Mikro boyutlu, yara bandı gibi cihazlarla konforlu takip
Diyabet teknolojilerindeki yenilikler sadece akıllı algoritmalarla sınırlı kalmıyor. Nano-teknoloji destekli sistemlerle birlikte cihazlar artık mikro seviyeye indirgeniyor. Öyle ki, gelecekte insülin içeren pompalar bir yara bandı boyutunda olacak. Prof. Dr. Eda Cengiz, “Teknoloji cep telefonları gibi hem küçülüyor hem de fonksiyonları katlanarak artıyor. Bu da diyabet takibinde devrim anlamına geliyor” şeklinde konuştu.

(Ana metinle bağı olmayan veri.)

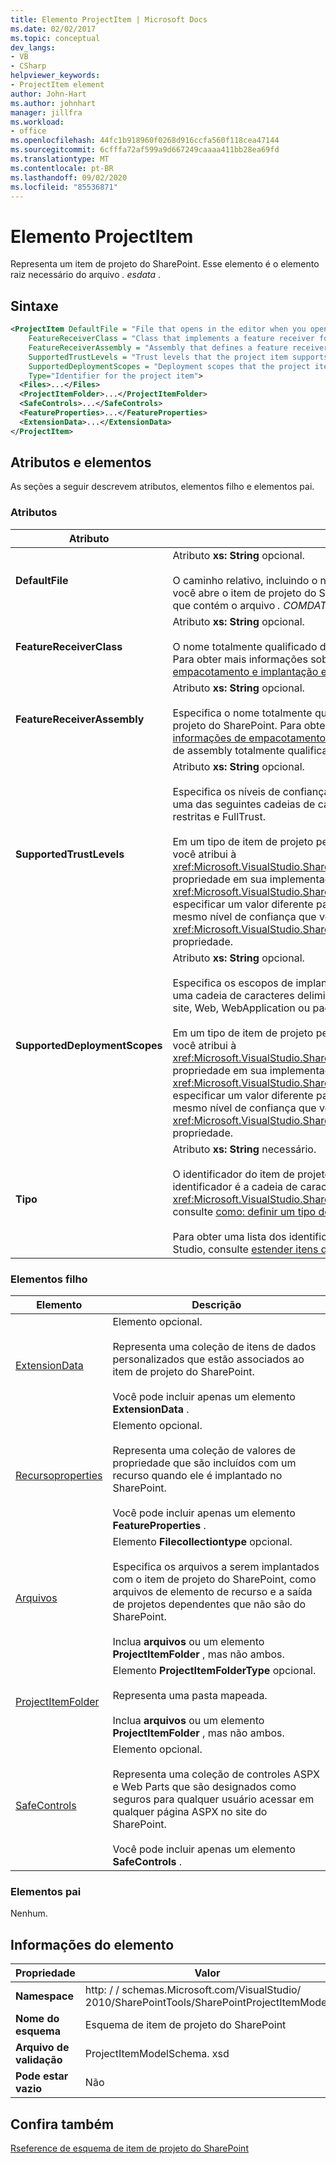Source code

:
 ```yaml
---
title: Elemento ProjectItem | Microsoft Docs
ms.date: 02/02/2017
ms.topic: conceptual
dev_langs:
- VB
- CSharp
helpviewer_keywords:
- ProjectItem element
author: John-Hart
ms.author: johnhart
manager: jillfra
ms.workload:
- office
ms.openlocfilehash: 44fc1b918960f0268d916ccfa560f118cea47144
ms.sourcegitcommit: 6cfffa72af599a9d667249caaaa411bb28ea69fd
ms.translationtype: MT
ms.contentlocale: pt-BR
ms.lasthandoff: 09/02/2020
ms.locfileid: "85536871"
---
```

# <a name="projectitem-element"></a>Elemento ProjectItem
  Representa um item de projeto do SharePoint. Esse elemento é o elemento raiz necessário do arquivo *. esdata* .

## <a name="syntax"></a>Sintaxe

```xml
<ProjectItem DefaultFile = "File that opens in the editor when you open the project item"
    FeatureReceiverClass = "Class that implements a feature receiver for the project item"
    FeatureReceiverAssembly = "Assembly that defines a feature receiver for the project item"
    SupportedTrustLevels = "Trust levels that the project item supports"
    SupportedDeploymentScopes = "Deployment scopes that the project item supports"
    Type="Identifier for the project item">
  <Files>...</Files>
  <ProjectItemFolder>...</ProjectItemFolder>
  <SafeControls>...</SafeControls>
  <FeatureProperties>...</FeatureProperties>
  <ExtensionData>...</ExtensionData>
</ProjectItem>
```

## <a name="attributes-and-elements"></a>Atributos e elementos
 As seções a seguir descrevem atributos, elementos filho e elementos pai.

### <a name="attributes"></a>Atributos

|Atributo|Descrição|
|---------------|-----------------|
|**DefaultFile**|Atributo **xs: String** opcional.<br /><br /> O caminho relativo, incluindo o nome do arquivo, do arquivo que é aberto no editor do Visual Studio quando você abre o item de projeto do SharePoint no **Gerenciador de soluções**. O caminho é relativo a partir da pasta que contém o arquivo *. COMDATA* .|
|**FeatureReceiverClass**|Atributo **xs: String** opcional.<br /><br /> O nome totalmente qualificado de uma classe de receptor de recurso para este item de projeto do SharePoint. Para obter mais informações sobre os receptores de recursos, consulte [fornecer informações de empacotamento e implantação em itens de projeto](../sharepoint/providing-packaging-and-deployment-information-in-project-items.md).|
|**FeatureReceiverAssembly**|Atributo **xs: String** opcional.<br /><br /> Especifica o nome totalmente qualificado de um assembly que define um receptor de recurso para este item de projeto do SharePoint. Para obter mais informações sobre os receptores de recursos, consulte [fornecer informações de empacotamento e implantação em itens de projeto](../sharepoint/providing-packaging-and-deployment-information-in-project-items.md). Para obter mais informações sobre nomes de assembly totalmente qualificados, consulte [nomes de assembly](/dotnet/framework/app-domains/assembly-names).|
|**SupportedTrustLevels**|Atributo **xs: String** opcional.<br /><br /> Especifica os níveis de confiança aos quais esse item de projeto do SharePoint dá suporte. Esse valor pode ser uma das seguintes cadeias de caracteres: Sandboxed, FullTrust ou ALL. O valor All especifica ambas as áreas restritas e FullTrust.<br /><br /> Em um tipo de item de projeto personalizado do SharePoint, o valor desse atributo corresponde ao valor que você atribui à <xref:Microsoft.VisualStudio.SharePoint.ISharePointProjectItemTypeDefinition.SupportedTrustLevels%2A> propriedade em sua implementação do <xref:Microsoft.VisualStudio.SharePoint.ISharePointProjectItemTypeProvider.InitializeType%2A> método. Se você especificar um valor diferente para esse atributo, o Visual Studio substituirá o valor para que ele especifique o mesmo nível de confiança que você especificar na <xref:Microsoft.VisualStudio.SharePoint.ISharePointProjectItemTypeDefinition.SupportedTrustLevels%2A> propriedade.|
|**SupportedDeploymentScopes**|Atributo **xs: String** opcional.<br /><br /> Especifica os escopos de implantação aos quais esse item de projeto do SharePoint dá suporte. Esse valor é uma cadeia de caracteres delimitada por vírgula que consiste em uma ou mais das seguintes cadeias: Farm, site, Web, WebApplication ou pacote. Por exemplo: `Web, Site`<br /><br /> Em um tipo de item de projeto personalizado do SharePoint, o valor desse atributo corresponde ao valor que você atribui à <xref:Microsoft.VisualStudio.SharePoint.ISharePointProjectItemTypeDefinition.SupportedDeploymentScopes%2A> propriedade em sua implementação do <xref:Microsoft.VisualStudio.SharePoint.ISharePointProjectItemTypeProvider.InitializeType%2A> método. Se você especificar um valor diferente para esse atributo, o Visual Studio substituirá o valor para que ele especifique o mesmo nível de confiança que você especificar na <xref:Microsoft.VisualStudio.SharePoint.ISharePointProjectItemTypeDefinition.SupportedDeploymentScopes%2A> propriedade.|
|**Tipo**|Atributo **xs: String** necessário.<br /><br /> O identificador do item de projeto do SharePoint. Em um tipo de item de projeto personalizado do SharePoint, o identificador é a cadeia de caracteres que você passa para o <xref:Microsoft.VisualStudio.SharePoint.SharePointProjectItemTypeAttribute> . Para obter mais informações, consulte [como: definir um tipo de item de projeto do SharePoint](../sharepoint/how-to-define-a-sharepoint-project-item-type.md).<br /><br /> Para obter uma lista dos identificadores para os itens de projeto internos do SharePoint incluídos no Visual Studio, consulte [estender itens de projeto do SharePoint](../sharepoint/extending-sharepoint-project-items.md).|

### <a name="child-elements"></a>Elementos filho

|Elemento|Descrição|
|-------------|-----------------|
|[ExtensionData](../sharepoint/extensiondata-element.md)|Elemento opcional.<br /><br /> Representa uma coleção de itens de dados personalizados que estão associados ao item de projeto do SharePoint.<br /><br /> Você pode incluir apenas um elemento **ExtensionData** .|
|[Recursoproperties](../sharepoint/featureproperties-element.md)|Elemento opcional.<br /><br /> Representa uma coleção de valores de propriedade que são incluídos com um recurso quando ele é implantado no SharePoint.<br /><br /> Você pode incluir apenas um elemento **FeatureProperties** .|
|[Arquivos](../sharepoint/files-element.md)|Elemento **Filecollectiontype** opcional.<br /><br /> Especifica os arquivos a serem implantados com o item de projeto do SharePoint, como arquivos de elemento de recurso e a saída de projetos dependentes que não são do SharePoint.<br /><br /> Inclua **arquivos** ou um elemento **ProjectItemFolder** , mas não ambos.|
|[ProjectItemFolder](../sharepoint/projectitemfolder-element.md)|Elemento **ProjectItemFolderType** opcional.<br /><br /> Representa uma pasta mapeada.<br /><br /> Inclua **arquivos** ou um elemento **ProjectItemFolder** , mas não ambos.|
|[SafeControls](../sharepoint/safecontrols-element.md)|Elemento opcional.<br /><br /> Representa uma coleção de controles ASPX e Web Parts que são designados como seguros para qualquer usuário acessar em qualquer página ASPX no site do SharePoint.<br /><br /> Você pode incluir apenas um elemento **SafeControls** .|

### <a name="parent-elements"></a>Elementos pai
 Nenhum.

## <a name="element-information"></a>Informações do elemento

|Propriedade|Valor|
|-|-|
|**Namespace**|http: \/ \/ schemas.Microsoft.com/VisualStudio/<br>2010/SharePointTools/SharePointProjectItemModel|
|**Nome do esquema**|Esquema de item de projeto do SharePoint|
|**Arquivo de validação**|ProjectItemModelSchema. xsd|
|**Pode estar vazio**|Não|

## <a name="see-also"></a>Confira também
[Rseference de esquema de item de projeto do SharePoint](../sharepoint/sharepoint-project-item-schema-reference.md)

Eğitim, standartlar ve gelecek vizyonu
Bu stratejik iş birliğinin bir diğer önemli boyutu da insan kaynağını geliştirme hedefi. Prof. Dr. Eda Cengiz, “Diyetisyen, hemşire ve doktorlar dahil olmak üzere tüm diyabet ekibinin en güncel bilgilerle yetişmesini sağlamak için ortak eğitim protokolleri yürüteceğiz” diyerek, bilgi birikimi transferinin uzun vadeli etkilerine dikkat çekti.
Bir diğer devrim niteliğindeki adım ise henüz diyabet oluşmadan riskli bireylerin tespit edilmesi. Henüz sensör verilere dayalı olmayan ancak çok boyutlu verileri analiz eden yapay zekâ modelleriyle diyabetin öngörülmesi üzerine çalış\u305malar sürüyor. Amaç, hastalık oluşmadan müdahale edebilmek.
Yüksek teknoloji ile diyabet tedavisinde dünya ölçeğinde söz sahibi bir ortaklık
DİYAM ve UCSF arasındaki bu protokol, sadece iki kurumun iş birliği olarak değil; Türkiye’nin diyabet tedavisinde bilimsel arenada oynayacağı aktif rolü ve teknolojiye dayalı sağlık sistemlerinin gelecekteki konumunu da temsil ediyor.
Diyabetin artan yüküne karşı bilimsel, teknolojik ve uluslararası dayanışma ile verilen bu cevap; sadece bugünün değil, yarının da sağlığını şekillendirecek kadar önemli!